An Indian-based hacking group targeted Pakistani politicians, generals, and diplomats, deploying malware that enables the attacker access to computer cameras and microphones.
The UAE hired three former U.S. intelligence and military officials to help the government break into computers in the United States and other countries.
Hackers disabled the digital services of the Vanuatu government in a cyberattack. The attack affected all government services, disabling emails, websites, and government systems, with only partial access restored a month later. Australian sources stated the hack was a ransomware attack.
Hackers targeted the Guadeloupe government, forcing the shutdown of all government computers to “protect data” during incident response and detect the scope of the attack.
Hackers targeted Bahraini government websites with DDoS attacks prior to the country’s parliamentary and local elections.
Iranian government-sponsored hackers compromised the U.S. Merit Systems Protection Board, exploiting the log4shell vulnerability as early as February 2022. After breaching the network, hackers installed cryptocurrency-mining software and deployed malware to obtain sensitive data.
Hackers damaged Danish State Railways’ network after targeting an IT subcontractor’s software testing environment. The attack shut down train operations for several hours.
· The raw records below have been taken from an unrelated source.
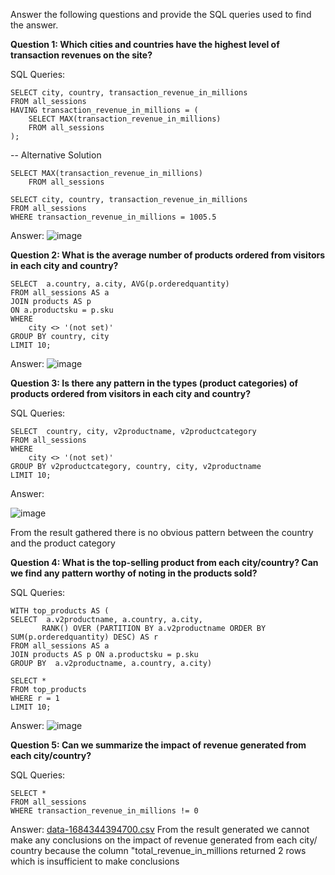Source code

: Answer the following questions and provide the SQL queries used to find the answer.

    
**Question 1: Which cities and countries have the highest level of transaction revenues on the site?**


SQL Queries:
```
SELECT city, country, transaction_revenue_in_millions
FROM all_sessions
HAVING transaction_revenue_in_millions = (
    SELECT MAX(transaction_revenue_in_millions)
    FROM all_sessions
);
```

-- Alternative Solution
```
SELECT MAX(transaction_revenue_in_millions)
    FROM all_sessions
```
```
SELECT city, country, transaction_revenue_in_millions
FROM all_sessions
WHERE transaction_revenue_in_millions = 1005.5
```
Answer:
![image](https://github.com/Jagunmolu-dev/SQL-Final-Project/assets/67484584/86b286be-5bba-4699-b294-fe87453cd575)



**Question 2: What is the average number of products ordered from visitors in each city and country?**

```
SELECT  a.country, a.city, AVG(p.orderedquantity)
FROM all_sessions AS a
JOIN products AS p 
ON a.productsku = p.sku
WHERE 
    city <> '(not set)'
GROUP BY country, city
LIMIT 10;
```
Answer:
![image](https://github.com/Jagunmolu-dev/SQL-Final-Project/assets/67484584/e6819350-8e91-4ab3-a9f2-054848d32904)



**Question 3: Is there any pattern in the types (product categories) of products ordered from visitors in each city and country?**


SQL Queries:
```
SELECT  country, city, v2productname, v2productcategory
FROM all_sessions 
WHERE 
    city <> '(not set)'
GROUP BY v2productcategory, country, city, v2productname
LIMIT 10;
```
Answer:

![image](https://github.com/Jagunmolu-dev/SQL-Final-Project/assets/67484584/5ab10e35-e284-4ccb-b38e-ef96579f48d5)


From the result gathered there is no obvious pattern between the country and the product category

**Question 4: What is the top-selling product from each city/country? Can we find any pattern worthy of noting in the products sold?**


SQL Queries:
```
WITH top_products AS (
SELECT  a.v2productname, a.country, a.city,
       RANK() OVER (PARTITION BY a.v2productname ORDER BY SUM(p.orderedquantity) DESC) AS r
FROM all_sessions AS a
JOIN products AS p ON a.productsku = p.sku
GROUP BY  a.v2productname, a.country, a.city)

SELECT *
FROM top_products
WHERE r = 1
LIMIT 10;

```
Answer:
![image](https://github.com/Jagunmolu-dev/SQL-Final-Project/assets/67484584/af23073a-6f9f-4b6b-aaee-8718804856a6)





**Question 5: Can we summarize the impact of revenue generated from each city/country?**

SQL Queries:

```
SELECT *
FROM all_sessions
WHERE transaction_revenue_in_millions != 0 
```
Answer:
[data-1684344394700.csv](https://github.com/Jagunmolu-dev/SQL-Final-Project/files/11500992/data-1684344394700.csv)
From the result generated we cannot make any conclusions on the impact of revenue generated from each city/ country because the column "total_revenue_in_millions returned 2 rows which is insufficient to make conclusions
Microsoft attributed cyberattacks aimed at transportation and related logistics industries in Ukraine and Poland to a Russian GRU hacking group. The campaign began in late September 2022.
October 2022 – Data Breaches
Hackers targeted a communications platform in Australia, which handles Department of Defence data, in a ransomware attack. The government believes hackers breached sensitive government data in this attack.
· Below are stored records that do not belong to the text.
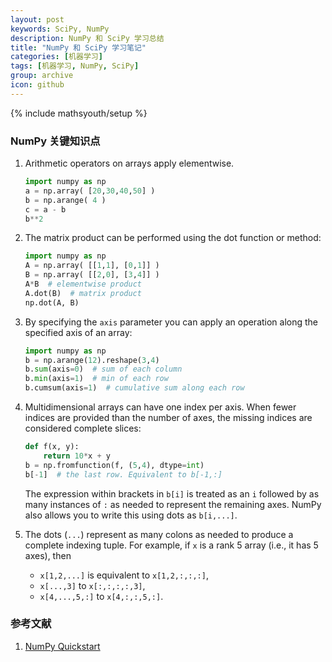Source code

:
 ```yaml
---
layout: post
keywords: SciPy, NumPy
description: NumPy 和 SciPy 学习总结
title: "NumPy 和 SciPy 学习笔记"
categories: [机器学习]
tags: [机器学习, NumPy, SciPy]
group: archive
icon: github
---
```

{% include mathsyouth/setup %}


### NumPy 关键知识点

1. Arithmetic operators on arrays apply elementwise. <br>

   ```python
   import numpy as np
   a = np.array( [20,30,40,50] )
   b = np.arange( 4 )
   c = a - b
   b**2
   ```
1. The matrix product can be performed using the dot function or method: <br>

   ```python
   import numpy as np
   A = np.array( [[1,1], [0,1]] )
   B = np.array( [[2,0], [3,4]] )
   A*B  # elementwise product
   A.dot(B)  # matrix product
   np.dot(A, B)
   ```
1. By specifying the `axis` parameter you can apply an operation along the specified axis of an array: <br>

   ```python
   import numpy as np
   b = np.arange(12).reshape(3,4)
   b.sum(axis=0)  # sum of each column
   b.min(axis=1)  # min of each row
   b.cumsum(axis=1)  # cumulative sum along each row
   ```
1. Multidimensional arrays can have one index per axis. When fewer indices are provided than the number of axes, the missing indices are considered complete slices: <br>

   ```python
   def f(x, y):
       return 10*x + y
   b = np.fromfunction(f, (5,4), dtype=int)
   b[-1]  # the last row. Equivalent to b[-1,:]
   ```
   The expression within brackets in `b[i]` is treated as an `i` followed by as many instances of `:` as needed to represent the remaining axes. NumPy also allows you to write this using dots as `b[i,...]`.
1. The dots (`...`) represent as many colons as needed to produce a complete indexing tuple. For example, if `x` is a rank 5 array (i.e., it has 5 axes), then
   * `x[1,2,...]` is equivalent to `x[1,2,:,:,:]`,
   * `x[...,3]` to `x[:,:,:,:,3]`,
   * `x[4,...,5,:]` to `x[4,:,:,5,:]`.


### 参考文献

1. [NumPy Quickstart](https://docs.scipy.org/doc/numpy-dev/user/quickstart.html)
A Ukrainian newspaper published hacked data claiming to be sensitive information from Russian defense contractors. The hackers responsible are part of an anti-Putin group in Russia.
6.5 million citizens on Israel’s voter registry with personal information such as phone numbers and family connections are leaked online by hackers after they breached Shas party database.
U.S. Home goods retailer Bed, Bath & Beyond’s company data has been improperly accessed by a phishing scam targeting an employee’s s hard drive and another shared drive. The retailer says no sensitive or personally identifiable information was accessed by the hacker.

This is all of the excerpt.